What you need to do.
Quote the entries word for word. Omit the pictures.

####

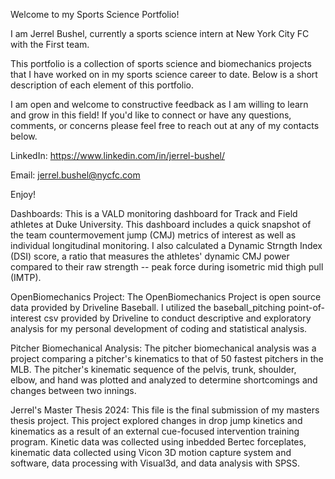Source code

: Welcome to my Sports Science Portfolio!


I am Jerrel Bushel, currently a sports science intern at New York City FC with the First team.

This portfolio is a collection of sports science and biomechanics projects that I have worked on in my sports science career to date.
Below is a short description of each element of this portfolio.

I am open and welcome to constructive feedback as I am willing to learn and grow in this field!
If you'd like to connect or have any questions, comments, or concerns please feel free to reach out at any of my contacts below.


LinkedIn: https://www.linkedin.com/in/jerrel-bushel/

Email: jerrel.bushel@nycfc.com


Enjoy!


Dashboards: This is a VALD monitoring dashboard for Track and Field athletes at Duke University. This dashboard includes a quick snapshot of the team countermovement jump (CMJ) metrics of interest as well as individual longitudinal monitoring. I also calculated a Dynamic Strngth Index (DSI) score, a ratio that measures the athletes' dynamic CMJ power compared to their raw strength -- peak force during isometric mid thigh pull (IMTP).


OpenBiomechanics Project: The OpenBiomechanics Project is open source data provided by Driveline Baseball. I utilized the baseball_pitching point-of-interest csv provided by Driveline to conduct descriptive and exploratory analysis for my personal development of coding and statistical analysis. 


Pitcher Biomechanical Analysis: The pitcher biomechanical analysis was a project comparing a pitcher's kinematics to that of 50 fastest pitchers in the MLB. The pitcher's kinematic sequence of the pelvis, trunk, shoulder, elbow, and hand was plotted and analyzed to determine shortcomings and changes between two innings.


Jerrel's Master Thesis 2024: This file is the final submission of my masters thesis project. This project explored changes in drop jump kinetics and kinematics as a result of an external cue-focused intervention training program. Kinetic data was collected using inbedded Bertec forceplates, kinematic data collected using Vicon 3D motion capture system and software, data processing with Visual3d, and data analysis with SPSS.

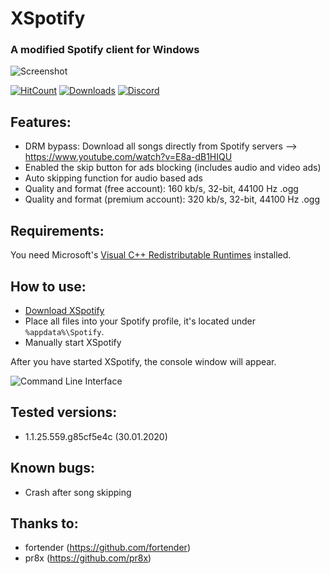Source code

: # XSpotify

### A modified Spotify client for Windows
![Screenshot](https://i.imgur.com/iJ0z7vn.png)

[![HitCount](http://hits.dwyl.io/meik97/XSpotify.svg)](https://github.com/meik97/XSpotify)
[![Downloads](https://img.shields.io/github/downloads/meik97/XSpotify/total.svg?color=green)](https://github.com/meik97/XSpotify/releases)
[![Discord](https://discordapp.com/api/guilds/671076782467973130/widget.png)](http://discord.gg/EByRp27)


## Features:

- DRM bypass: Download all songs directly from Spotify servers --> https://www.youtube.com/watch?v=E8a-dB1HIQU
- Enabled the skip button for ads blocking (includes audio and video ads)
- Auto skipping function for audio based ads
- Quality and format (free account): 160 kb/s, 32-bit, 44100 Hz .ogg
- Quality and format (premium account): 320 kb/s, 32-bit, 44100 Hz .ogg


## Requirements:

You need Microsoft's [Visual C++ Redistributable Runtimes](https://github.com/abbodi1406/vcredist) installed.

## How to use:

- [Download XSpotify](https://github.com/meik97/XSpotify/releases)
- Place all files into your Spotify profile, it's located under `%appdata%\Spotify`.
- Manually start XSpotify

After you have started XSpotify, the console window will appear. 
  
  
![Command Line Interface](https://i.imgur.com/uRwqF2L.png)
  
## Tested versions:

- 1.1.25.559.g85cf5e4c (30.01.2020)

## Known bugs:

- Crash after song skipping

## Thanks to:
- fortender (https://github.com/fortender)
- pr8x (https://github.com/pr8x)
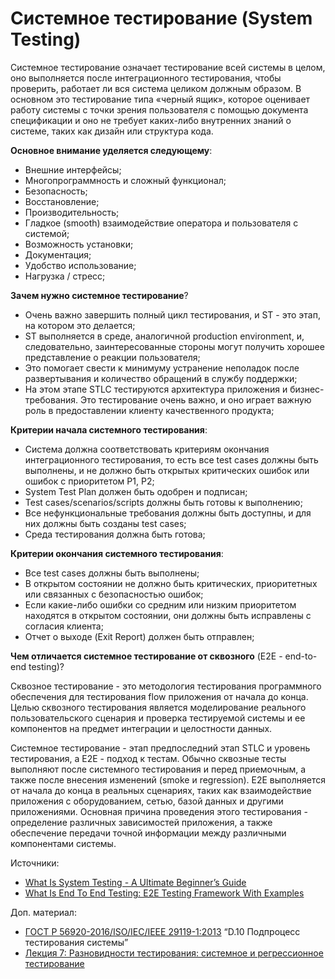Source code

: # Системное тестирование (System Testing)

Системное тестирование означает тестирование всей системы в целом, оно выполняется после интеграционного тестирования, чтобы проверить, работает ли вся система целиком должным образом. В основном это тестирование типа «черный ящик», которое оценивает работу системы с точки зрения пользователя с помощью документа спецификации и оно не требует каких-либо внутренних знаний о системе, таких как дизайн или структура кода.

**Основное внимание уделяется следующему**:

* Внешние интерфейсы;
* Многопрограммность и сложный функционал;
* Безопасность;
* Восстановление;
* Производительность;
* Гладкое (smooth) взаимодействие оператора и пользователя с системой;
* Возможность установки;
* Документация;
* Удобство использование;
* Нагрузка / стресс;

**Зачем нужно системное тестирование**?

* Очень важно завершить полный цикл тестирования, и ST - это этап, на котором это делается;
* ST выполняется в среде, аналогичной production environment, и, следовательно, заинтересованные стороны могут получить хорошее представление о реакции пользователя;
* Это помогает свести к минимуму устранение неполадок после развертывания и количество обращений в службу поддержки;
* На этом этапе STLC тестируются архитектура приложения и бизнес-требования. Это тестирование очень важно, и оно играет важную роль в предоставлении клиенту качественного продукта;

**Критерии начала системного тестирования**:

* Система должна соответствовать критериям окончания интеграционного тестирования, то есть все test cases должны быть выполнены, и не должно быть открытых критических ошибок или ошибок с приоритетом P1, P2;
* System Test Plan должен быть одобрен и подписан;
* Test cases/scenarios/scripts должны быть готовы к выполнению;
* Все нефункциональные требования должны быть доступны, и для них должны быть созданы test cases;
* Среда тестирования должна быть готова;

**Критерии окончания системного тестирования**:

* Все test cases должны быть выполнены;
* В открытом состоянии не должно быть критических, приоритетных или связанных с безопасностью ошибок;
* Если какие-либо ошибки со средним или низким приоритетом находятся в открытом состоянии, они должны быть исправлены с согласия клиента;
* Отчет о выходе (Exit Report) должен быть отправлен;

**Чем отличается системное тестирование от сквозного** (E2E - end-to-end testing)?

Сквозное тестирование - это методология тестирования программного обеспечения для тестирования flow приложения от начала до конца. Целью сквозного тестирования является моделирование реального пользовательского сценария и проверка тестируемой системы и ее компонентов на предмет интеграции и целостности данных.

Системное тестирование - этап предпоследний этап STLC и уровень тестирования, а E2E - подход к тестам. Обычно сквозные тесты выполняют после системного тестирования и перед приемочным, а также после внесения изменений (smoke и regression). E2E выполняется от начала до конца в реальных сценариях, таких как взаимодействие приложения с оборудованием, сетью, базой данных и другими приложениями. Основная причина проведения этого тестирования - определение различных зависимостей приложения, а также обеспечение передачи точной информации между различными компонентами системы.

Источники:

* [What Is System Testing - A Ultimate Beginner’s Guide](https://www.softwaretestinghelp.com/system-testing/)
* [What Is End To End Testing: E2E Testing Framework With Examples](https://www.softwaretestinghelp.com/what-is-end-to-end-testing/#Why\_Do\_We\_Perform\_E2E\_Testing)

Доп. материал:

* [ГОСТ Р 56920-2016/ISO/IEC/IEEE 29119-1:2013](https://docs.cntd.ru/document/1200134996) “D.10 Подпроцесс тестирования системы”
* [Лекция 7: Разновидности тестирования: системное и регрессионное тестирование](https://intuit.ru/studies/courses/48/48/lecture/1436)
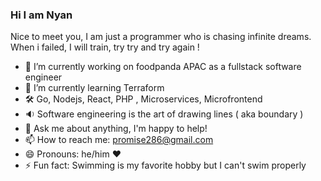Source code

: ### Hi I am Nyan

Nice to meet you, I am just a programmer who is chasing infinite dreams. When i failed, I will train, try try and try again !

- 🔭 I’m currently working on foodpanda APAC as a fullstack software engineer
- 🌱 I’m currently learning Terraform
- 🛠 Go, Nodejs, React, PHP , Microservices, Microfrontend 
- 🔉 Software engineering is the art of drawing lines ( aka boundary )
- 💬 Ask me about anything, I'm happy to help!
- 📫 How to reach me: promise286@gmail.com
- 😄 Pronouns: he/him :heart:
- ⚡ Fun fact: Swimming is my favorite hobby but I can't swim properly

####

Solution.
Source code

: Welcome to my Sports Science Portfolio!


I am Jerrel Bushel, currently a sports science intern at New York City FC with the First team.

This portfolio is a collection of sports science and biomechanics projects that I have worked on in my sports science career to date.
Below is a short description of each element of this portfolio.

I am open and welcome to constructive feedback as I am willing to learn and grow in this field!
If you'd like to connect or have any questions, comments, or concerns please feel free to reach out at any of my contacts below.


LinkedIn: https://www.linkedin.com/in/jerrel-bushel/

Email: jerrel.bushel@nycfc.com


Enjoy!


Dashboards: This is a VALD monitoring dashboard for Track and Field athletes at Duke University. This dashboard includes a quick snapshot of the team countermovement jump (CMJ) metrics of interest as well as individual longitudinal monitoring. I also calculated a Dynamic Strngth Index (DSI) score, a ratio that measures the athletes' dynamic CMJ power compared to their raw strength -- peak force during isometric mid thigh pull (IMTP).


OpenBiomechanics Project: The OpenBiomechanics Project is open source data provided by Driveline Baseball. I utilized the baseball_pitching point-of-interest csv provided by Driveline to conduct descriptive and exploratory analysis for my personal development of coding and statistical analysis. 


Pitcher Biomechanical Analysis: The pitcher biomechanical analysis was a project comparing a pitcher's kinematics to that of 50 fastest pitchers in the MLB. The pitcher's kinematic sequence of the pelvis, trunk, shoulder, elbow, and hand was plotted and analyzed to determine shortcomings and changes between two innings.


Jerrel's Master Thesis 2024: This file is the final submission of my masters thesis project. This project explored changes in drop jump kinetics and kinematics as a result of an external cue-focused intervention training program. Kinetic data was collected using inbedded Bertec forceplates, kinematic data collected using Vicon 3D motion capture system and software, data processing with Visual3d, and data analysis with SPSS.

Source code

: # XSpotify

### A modified Spotify client for Windows
![Screenshot](https://i.imgur.com/iJ0z7vn.png)

[![HitCount](http://hits.dwyl.io/meik97/XSpotify.svg)](https://github.com/meik97/XSpotify)
[![Downloads](https://img.shields.io/github/downloads/meik97/XSpotify/total.svg?color=green)](https://github.com/meik97/XSpotify/releases)
[![Discord](https://discordapp.com/api/guilds/671076782467973130/widget.png)](http://discord.gg/EByRp27)


## Features:

- DRM bypass: Download all songs directly from Spotify servers --> https://www.youtube.com/watch?v=E8a-dB1HIQU
- Enabled the skip button for ads blocking (includes audio and video ads)
- Auto skipping function for audio based ads
- Quality and format (free account): 160 kb/s, 32-bit, 44100 Hz .ogg
- Quality and format (premium account): 320 kb/s, 32-bit, 44100 Hz .ogg


## Requirements:

You need Microsoft's [Visual C++ Redistributable Runtimes](https://github.com/abbodi1406/vcredist) installed.

## How to use:

- [Download XSpotify](https://github.com/meik97/XSpotify/releases)
- Place all files into your Spotify profile, it's located under `%appdata%\Spotify`.
- Manually start XSpotify

After you have started XSpotify, the console window will appear. 
  
  
![Command Line Interface](https://i.imgur.com/uRwqF2L.png)
  
## Tested versions:

- 1.1.25.559.g85cf5e4c (30.01.2020)

## Known bugs:

- Crash after song skipping

## Thanks to:
- fortender (https://github.com/fortender)
- pr8x (https://github.com/pr8x)
Source code

: # Системное тестирование (System Testing)

Системное тестирование означает тестирование всей системы в целом, оно выполняется после интеграционного тестирования, чтобы проверить, работает ли вся система целиком должным образом. В основном это тестирование типа «черный ящик», которое оценивает работу системы с точки зрения пользователя с помощью документа спецификации и оно не требует каких-либо внутренних знаний о системе, таких как дизайн или структура кода.

**Основное внимание уделяется следующему**:

* Внешние интерфейсы;
* Многопрограммность и сложный функционал;
* Безопасность;
* Восстановление;
* Производительность;
* Гладкое (smooth) взаимодействие оператора и пользователя с системой;
* Возможность установки;
* Документация;
* Удобство использование;
* Нагрузка / стресс;

**Зачем нужно системное тестирование**?

* Очень важно завершить полный цикл тестирования, и ST - это этап, на котором это делается;
* ST выполняется в среде, аналогичной production environment, и, следовательно, заинтересованные стороны могут получить хорошее представление о реакции пользователя;
* Это помогает свести к минимуму устранение неполадок после развертывания и количество обращений в службу поддержки;
* На этом этапе STLC тестируются архитектура приложения и бизнес-требования. Это тестирование очень важно, и оно играет важную роль в предоставлении клиенту качественного продукта;

**Критерии начала системного тестирования**:

* Система должна соответствовать критериям окончания интеграционного тестирования, то есть все test cases должны быть выполнены, и не должно быть открытых критических ошибок или ошибок с приоритетом P1, P2;
* System Test Plan должен быть одобрен и подписан;
* Test cases/scenarios/scripts должны быть готовы к выполнению;
* Все нефункциональные требования должны быть доступны, и для них должны быть созданы test cases;
* Среда тестирования должна быть готова;

**Критерии окончания системного тестирования**:

* Все test cases должны быть выполнены;
* В открытом состоянии не должно быть критических, приоритетных или связанных с безопасностью ошибок;
* Если какие-либо ошибки со средним или низким приоритетом находятся в открытом состоянии, они должны быть исправлены с согласия клиента;
* Отчет о выходе (Exit Report) должен быть отправлен;

**Чем отличается системное тестирование от сквозного** (E2E - end-to-end testing)?

Сквозное тестирование - это методология тестирования программного обеспечения для тестирования flow приложения от начала до конца. Целью сквозного тестирования является моделирование реального пользовательского сценария и проверка тестируемой системы и ее компонентов на предмет интеграции и целостности данных.

Системное тестирование - этап предпоследний этап STLC и уровень тестирования, а E2E - подход к тестам. Обычно сквозные тесты выполняют после системного тестирования и перед приемочным, а также после внесения изменений (smoke и regression). E2E выполняется от начала до конца в реальных сценариях, таких как взаимодействие приложения с оборудованием, сетью, базой данных и другими приложениями. Основная причина проведения этого тестирования - определение различных зависимостей приложения, а также обеспечение передачи точной информации между различными компонентами системы.

Источники:

* [What Is System Testing - A Ultimate Beginner’s Guide](https://www.softwaretestinghelp.com/system-testing/)
* [What Is End To End Testing: E2E Testing Framework With Examples](https://www.softwaretestinghelp.com/what-is-end-to-end-testing/#Why\_Do\_We\_Perform\_E2E\_Testing)

Доп. материал:

* [ГОСТ Р 56920-2016/ISO/IEC/IEEE 29119-1:2013](https://docs.cntd.ru/document/1200134996) “D.10 Подпроцесс тестирования системы”
* [Лекция 7: Разновидности тестирования: системное и регрессионное тестирование](https://intuit.ru/studies/courses/48/48/lecture/1436)
Source code

: ### Hi I am Nyan

Nice to meet you, I am just a programmer who is chasing infinite dreams. When i failed, I will train, try try and try again !

- 🔭 I’m currently working on foodpanda APAC as a fullstack software engineer
- 🌱 I’m currently learning Terraform
- 🛠 Go, Nodejs, React, PHP , Microservices, Microfrontend 
- 🔉 Software engineering is the art of drawing lines ( aka boundary )
- 💬 Ask me about anything, I'm happy to help!
- 📫 How to reach me: promise286@gmail.com
- 😄 Pronouns: he/him :heart:
- ⚡ Fun fact: Swimming is my favorite hobby but I can't swim properly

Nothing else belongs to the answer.